"""

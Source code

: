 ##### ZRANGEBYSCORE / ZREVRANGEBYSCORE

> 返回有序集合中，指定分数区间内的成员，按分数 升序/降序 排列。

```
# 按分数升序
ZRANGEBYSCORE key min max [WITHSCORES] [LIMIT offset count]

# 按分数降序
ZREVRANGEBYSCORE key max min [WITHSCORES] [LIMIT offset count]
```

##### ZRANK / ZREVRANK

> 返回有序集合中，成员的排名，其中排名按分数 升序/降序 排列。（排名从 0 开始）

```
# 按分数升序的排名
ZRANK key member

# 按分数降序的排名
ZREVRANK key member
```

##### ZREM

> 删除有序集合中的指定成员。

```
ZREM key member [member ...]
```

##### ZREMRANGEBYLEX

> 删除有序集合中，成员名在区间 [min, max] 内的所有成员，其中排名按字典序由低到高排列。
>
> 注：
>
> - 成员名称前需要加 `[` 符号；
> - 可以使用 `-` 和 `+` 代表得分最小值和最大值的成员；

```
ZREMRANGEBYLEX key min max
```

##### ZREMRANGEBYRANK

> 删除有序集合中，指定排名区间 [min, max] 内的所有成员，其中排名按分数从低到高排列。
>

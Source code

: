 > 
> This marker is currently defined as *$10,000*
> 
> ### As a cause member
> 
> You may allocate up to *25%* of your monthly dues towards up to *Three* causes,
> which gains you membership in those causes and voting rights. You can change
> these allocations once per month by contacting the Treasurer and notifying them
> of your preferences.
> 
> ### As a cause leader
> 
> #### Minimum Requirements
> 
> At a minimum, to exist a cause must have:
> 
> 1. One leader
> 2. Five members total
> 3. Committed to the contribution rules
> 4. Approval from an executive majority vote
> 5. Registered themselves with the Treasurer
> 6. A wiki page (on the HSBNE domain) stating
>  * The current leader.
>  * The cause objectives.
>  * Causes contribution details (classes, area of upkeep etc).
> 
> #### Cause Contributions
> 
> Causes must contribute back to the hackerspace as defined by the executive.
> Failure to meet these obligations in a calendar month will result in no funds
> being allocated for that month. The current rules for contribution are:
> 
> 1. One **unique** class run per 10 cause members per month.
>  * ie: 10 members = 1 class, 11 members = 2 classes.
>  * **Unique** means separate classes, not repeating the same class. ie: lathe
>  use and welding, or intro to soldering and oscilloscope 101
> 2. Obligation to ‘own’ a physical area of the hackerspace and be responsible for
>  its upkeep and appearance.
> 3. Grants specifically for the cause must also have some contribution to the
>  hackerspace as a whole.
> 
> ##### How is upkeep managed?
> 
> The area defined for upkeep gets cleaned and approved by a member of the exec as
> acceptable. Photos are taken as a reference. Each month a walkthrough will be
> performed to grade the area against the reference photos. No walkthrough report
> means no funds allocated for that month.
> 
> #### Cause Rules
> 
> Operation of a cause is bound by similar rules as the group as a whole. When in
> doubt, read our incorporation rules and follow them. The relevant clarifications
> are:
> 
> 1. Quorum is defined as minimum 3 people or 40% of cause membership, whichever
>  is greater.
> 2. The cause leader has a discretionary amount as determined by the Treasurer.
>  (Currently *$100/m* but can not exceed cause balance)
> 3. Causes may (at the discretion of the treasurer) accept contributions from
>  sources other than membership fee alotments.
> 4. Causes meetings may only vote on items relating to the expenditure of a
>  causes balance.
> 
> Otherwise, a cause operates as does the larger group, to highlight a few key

"""

■ HOW TO COMPLETE THIS TASK
Set down every record above, word for word.

■ WRITTEN SOLUTION
Source code

: ##### ZRANGEBYSCORE / ZREVRANGEBYSCORE

> 返回有序集合中，指定分数区间内的成员，按分数 升序/降序 排列。

```
# 按分数升序
ZRANGEBYSCORE key min max [WITHSCORES] [LIMIT offset count]

# 按分数降序
ZREVRANGEBYSCORE key max min [WITHSCORES] [LIMIT offset count]
```

##### ZRANK / ZREVRANK

> 返回有序集合中，成员的排名，其中排名按分数 升序/降序 排列。（排名从 0 开始）

```
# 按分数升序的排名
ZRANK key member

# 按分数降序的排名
ZREVRANK key member
```

##### ZREM

> 删除有序集合中的指定成员。

```
ZREM key member [member ...]
```

##### ZREMRANGEBYLEX

> 删除有序集合中，成员名在区间 [min, max] 内的所有成员，其中排名按字典序由低到高排列。
>
> 注：
>
> - 成员名称前需要加 `[` 符号；
> - 可以使用 `-` 和 `+` 代表得分最小值和最大值的成员；

```
ZREMRANGEBYLEX key min max
```

##### ZREMRANGEBYRANK

> 删除有序集合中，指定排名区间 [min, max] 内的所有成员，其中排名按分数从低到高排列。
>

Source code

: > 
> This marker is currently defined as *$10,000*
> 
> ### As a cause member
> 
> You may allocate up to *25%* of your monthly dues towards up to *Three* causes,
> which gains you membership in those causes and voting rights. You can change
> these allocations once per month by contacting the Treasurer and notifying them
> of your preferences.
> 
> ### As a cause leader
> 
> #### Minimum Requirements
> 
> At a minimum, to exist a cause must have:
> 
> 1. One leader
> 2. Five members total
> 3. Committed to the contribution rules
> 4. Approval from an executive majority vote
> 5. Registered themselves with the Treasurer
> 6. A wiki page (on the HSBNE domain) stating
>  * The current leader.
>  * The cause objectives.
>  * Causes contribution details (classes, area of upkeep etc).
> 
> #### Cause Contributions
> 
> Causes must contribute back to the hackerspace as defined by the executive.
> Failure to meet these obligations in a calendar month will result in no funds
> being allocated for that month. The current rules for contribution are:
> 
> 1. One **unique** class run per 10 cause members per month.
>  * ie: 10 members = 1 class, 11 members = 2 classes.
>  * **Unique** means separate classes, not repeating the same class. ie: lathe
>  use and welding, or intro to soldering and oscilloscope 101
> 2. Obligation to ‘own’ a physical area of the hackerspace and be responsible for
>  its upkeep and appearance.
> 3. Grants specifically for the cause must also have some contribution to the
>  hackerspace as a whole.
> 
> ##### How is upkeep managed?
> 
> The area defined for upkeep gets cleaned and approved by a member of the exec as
> acceptable. Photos are taken as a reference. Each month a walkthrough will be
> performed to grade the area against the reference photos. No walkthrough report
> means no funds allocated for that month.
> 
> #### Cause Rules
> 
> Operation of a cause is bound by similar rules as the group as a whole. When in
> doubt, read our incorporation rules and follow them. The relevant clarifications
> are:
> 
> 1. Quorum is defined as minimum 3 people or 40% of cause membership, whichever
>  is greater.
> 2. The cause leader has a discretionary amount as determined by the Treasurer.
>  (Currently *$100/m* but can not exceed cause balance)
> 3. Causes may (at the discretion of the treasurer) accept contributions from
>  sources other than membership fee alotments.
> 4. Causes meetings may only vote on items relating to the expenditure of a
>  causes balance.
> 
> Otherwise, a cause operates as does the larger group, to highlight a few key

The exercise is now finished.